_Task details:_ Pictures do not belong in your copy. Repeat all the other data exactly.

Data for this task: Begin

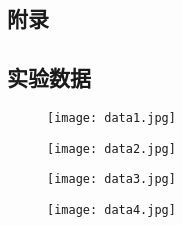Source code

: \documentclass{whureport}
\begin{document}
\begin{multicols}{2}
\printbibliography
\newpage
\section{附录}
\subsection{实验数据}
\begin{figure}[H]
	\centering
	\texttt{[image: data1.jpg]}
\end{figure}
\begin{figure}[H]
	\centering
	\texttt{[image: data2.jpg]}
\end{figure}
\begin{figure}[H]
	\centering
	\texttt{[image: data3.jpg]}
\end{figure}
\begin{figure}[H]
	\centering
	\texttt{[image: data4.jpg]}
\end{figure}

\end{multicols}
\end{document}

Data for this task: End

_Problem solution:_
Source code

: \documentclass{whureport}
\begin{document}
\begin{multicols}{2}
\printbibliography
\newpage
\section{附录}
\subsection{实验数据}
\begin{figure}[H]
	\centering
	\texttt{[image: data1.jpg]}
\end{figure}
\begin{figure}[H]
	\centering
	\texttt{[image: data2.jpg]}
\end{figure}
\begin{figure}[H]
	\centering
	\texttt{[image: data3.jpg]}
\end{figure}
\begin{figure}[H]
	\centering
	\texttt{[image: data4.jpg]}
\end{figure}

\end{multicols}
\end{document}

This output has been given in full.